This dissertation presents novel results on the scalable control of cyber-physical systems (CPS) that comprise of many dynamically coupled subsystems interconnected to form a large-scale system. Modern-day infrastructure systems such as smart transportation, power grid and renewable energy, a fleet of industrial robots, and smart cities, are some examples of CPS, where the network of dynamical systems is capable of expansion, contraction, and reconfiguration. It is therefore essential to develop computationally efficient design tools to guarantee control performances of a dynamically growing network, without having to re-design the existing subsystems.
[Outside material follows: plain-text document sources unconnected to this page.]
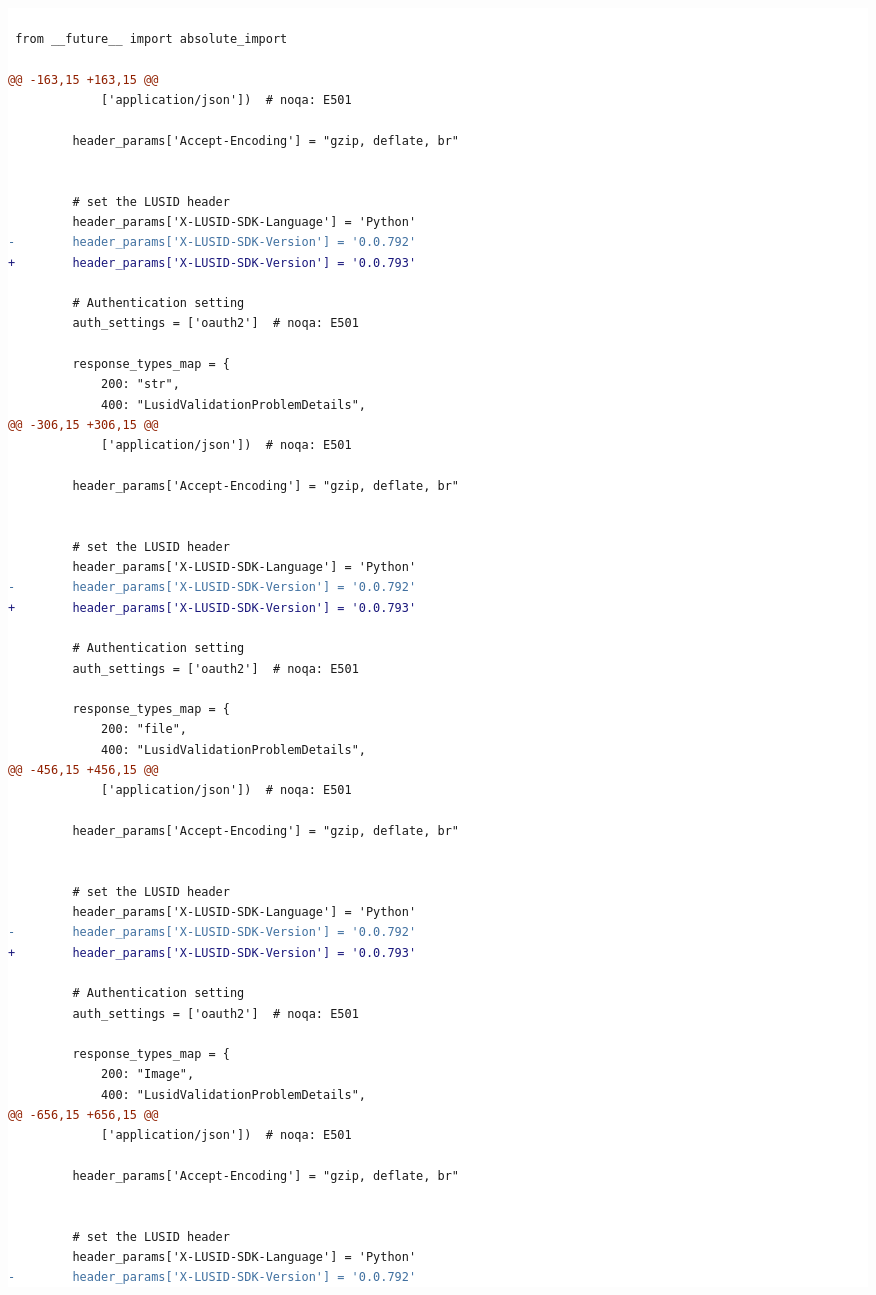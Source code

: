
 ```diff
 
 from __future__ import absolute_import
 
@@ -163,15 +163,15 @@
             ['application/json'])  # noqa: E501
 
         header_params['Accept-Encoding'] = "gzip, deflate, br"
 
 
         # set the LUSID header
         header_params['X-LUSID-SDK-Language'] = 'Python'
-        header_params['X-LUSID-SDK-Version'] = '0.0.792'
+        header_params['X-LUSID-SDK-Version'] = '0.0.793'
 
         # Authentication setting
         auth_settings = ['oauth2']  # noqa: E501
 
         response_types_map = {
             200: "str",
             400: "LusidValidationProblemDetails",
@@ -306,15 +306,15 @@
             ['application/json'])  # noqa: E501
 
         header_params['Accept-Encoding'] = "gzip, deflate, br"
 
 
         # set the LUSID header
         header_params['X-LUSID-SDK-Language'] = 'Python'
-        header_params['X-LUSID-SDK-Version'] = '0.0.792'
+        header_params['X-LUSID-SDK-Version'] = '0.0.793'
 
         # Authentication setting
         auth_settings = ['oauth2']  # noqa: E501
 
         response_types_map = {
             200: "file",
             400: "LusidValidationProblemDetails",
@@ -456,15 +456,15 @@
             ['application/json'])  # noqa: E501
 
         header_params['Accept-Encoding'] = "gzip, deflate, br"
 
 
         # set the LUSID header
         header_params['X-LUSID-SDK-Language'] = 'Python'
-        header_params['X-LUSID-SDK-Version'] = '0.0.792'
+        header_params['X-LUSID-SDK-Version'] = '0.0.793'
 
         # Authentication setting
         auth_settings = ['oauth2']  # noqa: E501
 
         response_types_map = {
             200: "Image",
             400: "LusidValidationProblemDetails",
@@ -656,15 +656,15 @@
             ['application/json'])  # noqa: E501
 
         header_params['Accept-Encoding'] = "gzip, deflate, br"
 
 
         # set the LUSID header
         header_params['X-LUSID-SDK-Language'] = 'Python'
-        header_params['X-LUSID-SDK-Version'] = '0.0.792'
```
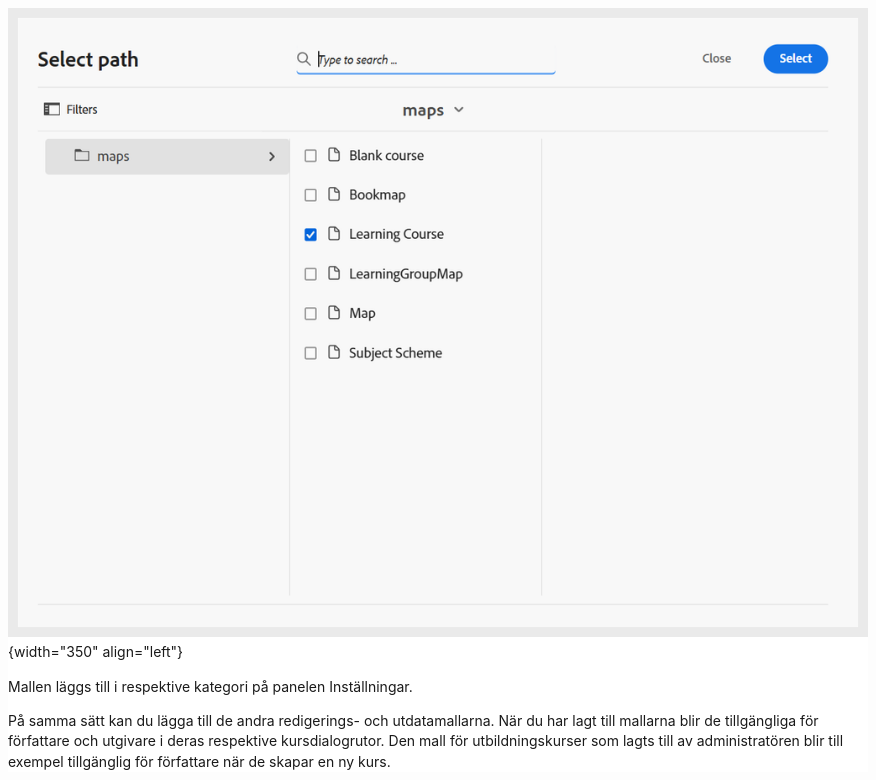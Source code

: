    ![](assets/add-templates.png){width="350" align="left"}

Mallen läggs till i respektive kategori på panelen Inställningar.

På samma sätt kan du lägga till de andra redigerings- och utdatamallarna. När du har lagt till mallarna blir de tillgängliga för författare och utgivare i deras respektive kursdialogrutor. Den mall för utbildningskurser som lagts till av administratören blir till exempel tillgänglig för författare när de skapar en ny kurs.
Towards this goal, we begin by developing dissipativity based control designs for hybrid systems which act as basic building blocks for modeling CPS. Since dissipativity is closely related to stability, and, under mild conditions, invariant over specific interconnection structures, dissipativity based control designs offer the possibility of a framework scalable to large-scale networks. However, if there is a communication delay between the systems, then the feedback system may not be dissipative. We propose a linear transformation of the information exchanged between the hybrid systems to guarantee specific dissipativity properties of the feedback interconnection in the presence of unknown communication delays. If the hybrid systems are not already dissipative, we propose new techniques to design state and output feedback controllers guaranteeing the dissipativity of the closed loop system. We use these methods to establish the dissipativity of a network of dynamically coupled subsystems, and further reduce the communication overhead by designing distributed controllers. These distributed controllers use only the local information available from the subsystems and their neighbors to compute the control actions. The dissipativity based design methods discussed so far facilitate the compositionality of networks with feedback and parallel interconnection topologies where new subsystems with locally designed controllers can be connected to a dissipative networked system without disturbing the dissipativity of the network. In the concluding chapters of this dissertation, we propose a solution to the open problem of making the synthesis of distributed subsystem-level controllers compositional for networked systems with no restrictions on interconnection topology.
Throughout this dissertation, we use the example of power networks modeled as CPS to demonstrate the applicability of our results. We show that the proposed control design approaches can guarantee the stability, robustness, and reliability of microgrids and their networks in presence of disturbances in power requirement, measurement loss, and changes in the scale and topology of the network.